University Place

Ten coast redwood saplings were delivered to University Place on January 9, 2017.

Gary Cooper, University Place Director of Public Works, Parks & Recreation, takes delivery of ten redwood saplings on Jan 9, 2017.  These trees will be planted in Leach Creek Park on Jan 12, 2017.

Susan Haney preparing a planting spot for a redwood sapling in the Paradise Park Pond natural area of University Place on January 12, 2017.

Unloosening the sapling from its container.

Making sure the sapling is planted at the correct depth.

Voila! There you have it. A clone of the Wiedmann #3 giant which will be a giant itself one day.

Now all it needs is a good drink of water to make sure its roots are kept moist, but not too moist as to be soggy.

And protection from deer, rabbits, rodents and other herbivores.

Almost done with a well-planted, watered and protected redwood sapling for University Place Parks and Recreation.  Absolutely great work!  Thank you University Place Parks.

On a personal note, I would like to say that I was able to visit the four redwood saplings planted in Adriana Hess Wetland Park on Jan 12 while returning to Seattle from a visit to Olympia on Jan 26.  When I found the first tree, there was a woman standing in front of it almost in a meditative pose.  When I greeted her, she explained that she lives in the neighborhood and that she and her cat visit the tree each day and that she had even named it.  I asked her what name she had given it.  The name she had given the tree was “Faith.”  The second redwood sapling nearby she had named “Hope.”  I asked her if she was aware there were a total of four redwood trees planted in the park.  She said she knew that but she hadn’t found the other two.  When she learned that I was the one who had donated the trees to the park, she was so happy to be able to learn more about the trees.  We talked some more and then I went to look for the other two newly-planted redwood saplings.

Sure enough, there they each were, tucked into the woodlands with protective screens around them to prevent damage from deer, rabbits and other herbivores.  I returned and offered to show her the remaining two trees.  She was eager to know where they were located.  Upon seeing the third tree, she said she would name it “Love.”  When we came upon the fourth redwood sapling, I asked her what name she would give it.  She wasn’t sure at first, and asked me to name it.  I deferred, saying that since she is the one that visits the trees, she should be the one who named it.  She named it “Charity.”  And so it shall be: Faith, Hope, Love and Charity, all ready to grow into giant trees and watch over the entire Adriana Hess Wetlands in the coming years.

“Faith” – the redwood sapling cloned from a giant redwood on the campus of UC Santa Cruz, planted on Jan 12, 2017.

Redwood sapling cloned from the Fieldbrook stump is planted in Adriana Hess Wetland Park in University Place on Jan 13, 2017.

The Fieldbrook tree was cut down in 1890, but if it were alive today, it would likely be over 400 feet tall and over 3500 years old. It would be the largest tree by height and volume on the planet.

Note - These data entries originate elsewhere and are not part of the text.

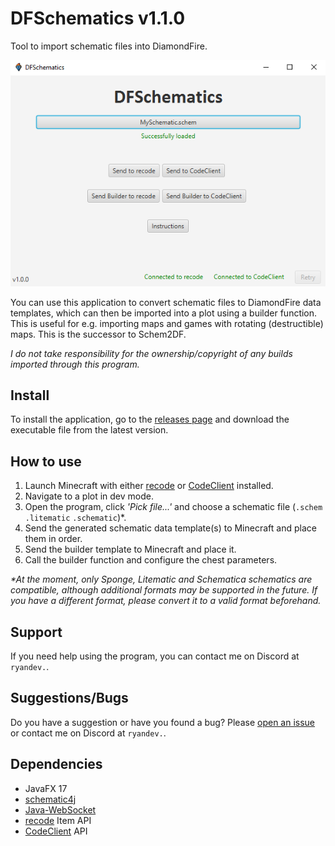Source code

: # DFSchematics v1.1.0
Tool to import schematic files into DiamondFire.

![](src/main/resources/example.png)

You can use this application to convert schematic files to 
DiamondFire data templates, which can then be imported into
a plot using a builder function.  
This is useful for e.g. importing maps and games with rotating
(destructible) maps. This is the successor to Schem2DF.

_I do not take responsibility for the ownership/copyright of any builds imported through this program._

## Install

To install the application, go to the [releases page](https://github.com/RyanLandDev/DFSchematics/releases) and download the executable file from the latest version.

## How to use

1. Launch Minecraft with either [recode](https://github.com/homchom/recode) or [CodeClient](https://github.com/DFOnline/CodeClient) installed.
2. Navigate to a plot in dev mode.
3. Open the program, click _'Pick file...'_ and choose a schematic file (`.schem` `.litematic` `.schematic`)*.
4. Send the generated schematic data template(s) to Minecraft and place them in order.
5. Send the builder template to Minecraft and place it.
6. Call the builder function and configure the chest parameters.

_*At the moment, only Sponge, Litematic and Schematica schematics are compatible, although additional formats may be supported in the future.
If you have a different format, please convert it to a valid format beforehand._

## Support

If you need help using the program, you can contact me on Discord at `ryandev.`.

## Suggestions/Bugs

Do you have a suggestion or have you found a bug? Please [open an issue](https://github.com/RyanLandDev/DFSchematics/issues/new)
or contact me on Discord at `ryandev.`.

## Dependencies
- JavaFX 17
- [schematic4j](https://github.com/SandroHc/schematic4j)
- [Java-WebSocket](https://github.com/TooTallNate/Java-WebSocket)
- [recode](https://github.com/homchom/recode) Item API
- [CodeClient](https://github.com/DFOnline/CodeClient) API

Buegler/Swains was the mother tree of this redwood giant-to-be.

Another of the redwood saplings planted at Adriana Hess Wetland Park, this one a clone of a giant redwood from the campus at UC Santa Cruz.

All 10 of the redwood saplings for University Place were successfully planted in two parks, Adriana Hess Wetlands Park and Paradise Park Pond Natural Area, on Jan 12, 2017.

Ten coast redwood saplings ready for delivery to University Place in January 2017.